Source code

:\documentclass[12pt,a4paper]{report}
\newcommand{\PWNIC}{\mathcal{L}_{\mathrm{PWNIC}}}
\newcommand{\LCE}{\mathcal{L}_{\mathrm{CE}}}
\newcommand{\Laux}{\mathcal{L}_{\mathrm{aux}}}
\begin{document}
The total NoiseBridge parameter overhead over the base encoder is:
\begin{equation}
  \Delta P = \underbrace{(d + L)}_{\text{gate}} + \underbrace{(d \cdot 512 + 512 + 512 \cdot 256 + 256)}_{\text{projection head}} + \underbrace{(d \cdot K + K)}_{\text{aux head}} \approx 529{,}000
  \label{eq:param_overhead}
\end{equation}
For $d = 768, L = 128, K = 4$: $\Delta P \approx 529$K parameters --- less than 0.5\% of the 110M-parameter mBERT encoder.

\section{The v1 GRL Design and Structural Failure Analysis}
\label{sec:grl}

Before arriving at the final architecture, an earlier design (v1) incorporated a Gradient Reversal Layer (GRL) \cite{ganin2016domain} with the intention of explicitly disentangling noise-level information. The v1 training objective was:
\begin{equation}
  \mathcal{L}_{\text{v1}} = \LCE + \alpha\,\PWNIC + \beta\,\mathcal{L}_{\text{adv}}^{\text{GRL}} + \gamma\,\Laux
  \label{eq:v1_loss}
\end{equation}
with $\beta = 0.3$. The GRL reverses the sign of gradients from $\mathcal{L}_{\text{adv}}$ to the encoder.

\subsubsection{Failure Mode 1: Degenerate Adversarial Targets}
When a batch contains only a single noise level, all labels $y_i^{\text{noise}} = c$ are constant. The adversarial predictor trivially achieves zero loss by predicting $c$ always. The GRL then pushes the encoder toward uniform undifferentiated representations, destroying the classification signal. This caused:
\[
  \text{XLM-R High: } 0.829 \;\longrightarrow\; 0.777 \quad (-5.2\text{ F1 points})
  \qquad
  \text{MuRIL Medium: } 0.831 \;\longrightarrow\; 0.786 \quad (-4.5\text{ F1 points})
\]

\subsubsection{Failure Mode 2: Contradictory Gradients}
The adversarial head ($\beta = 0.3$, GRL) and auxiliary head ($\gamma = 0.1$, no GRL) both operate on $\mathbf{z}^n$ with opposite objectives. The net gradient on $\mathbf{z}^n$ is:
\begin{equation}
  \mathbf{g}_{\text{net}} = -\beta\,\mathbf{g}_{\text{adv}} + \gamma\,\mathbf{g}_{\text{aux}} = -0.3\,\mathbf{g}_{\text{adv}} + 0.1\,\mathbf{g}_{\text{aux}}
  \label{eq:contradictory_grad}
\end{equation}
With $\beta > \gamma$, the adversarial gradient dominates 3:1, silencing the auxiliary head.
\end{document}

===

Make a word-for-word transcription of the listing above.

Source code

:\documentclass[12pt,a4paper]{report}
\newcommand{\PWNIC}{\mathcal{L}_{\mathrm{PWNIC}}}
\newcommand{\LCE}{\mathcal{L}_{\mathrm{CE}}}
\newcommand{\Laux}{\mathcal{L}_{\mathrm{aux}}}
\begin{document}
The total NoiseBridge parameter overhead over the base encoder is:
\begin{equation}
  \Delta P = \underbrace{(d + L)}_{\text{gate}} + \underbrace{(d \cdot 512 + 512 + 512 \cdot 256 + 256)}_{\text{projection head}} + \underbrace{(d \cdot K + K)}_{\text{aux head}} \approx 529{,}000
  \label{eq:param_overhead}
\end{equation}
For $d = 768, L = 128, K = 4$: $\Delta P \approx 529$K parameters --- less than 0.5\% of the 110M-parameter mBERT encoder.

\section{The v1 GRL Design and Structural Failure Analysis}
\label{sec:grl}

Before arriving at the final architecture, an earlier design (v1) incorporated a Gradient Reversal Layer (GRL) \cite{ganin2016domain} with the intention of explicitly disentangling noise-level information. The v1 training objective was:
\begin{equation}
  \mathcal{L}_{\text{v1}} = \LCE + \alpha\,\PWNIC + \beta\,\mathcal{L}_{\text{adv}}^{\text{GRL}} + \gamma\,\Laux
  \label{eq:v1_loss}
\end{equation}
with $\beta = 0.3$. The GRL reverses the sign of gradients from $\mathcal{L}_{\text{adv}}$ to the encoder.

\subsubsection{Failure Mode 1: Degenerate Adversarial Targets}
When a batch contains only a single noise level, all labels $y_i^{\text{noise}} = c$ are constant. The adversarial predictor trivially achieves zero loss by predicting $c$ always. The GRL then pushes the encoder toward uniform undifferentiated representations, destroying the classification signal. This caused:
\[
  \text{XLM-R High: } 0.829 \;\longrightarrow\; 0.777 \quad (-5.2\text{ F1 points})
  \qquad
  \text{MuRIL Medium: } 0.831 \;\longrightarrow\; 0.786 \quad (-4.5\text{ F1 points})
\]

\subsubsection{Failure Mode 2: Contradictory Gradients}
The adversarial head ($\beta = 0.3$, GRL) and auxiliary head ($\gamma = 0.1$, no GRL) both operate on $\mathbf{z}^n$ with opposite objectives. The net gradient on $\mathbf{z}^n$ is:
\begin{equation}
  \mathbf{g}_{\text{net}} = -\beta\,\mathbf{g}_{\text{adv}} + \gamma\,\mathbf{g}_{\text{aux}} = -0.3\,\mathbf{g}_{\text{adv}} + 0.1\,\mathbf{g}_{\text{aux}}
  \label{eq:contradictory_grad}
\end{equation}
With $\beta > \gamma$, the adversarial gradient dominates 3:1, silencing the auxiliary head.
\end{document}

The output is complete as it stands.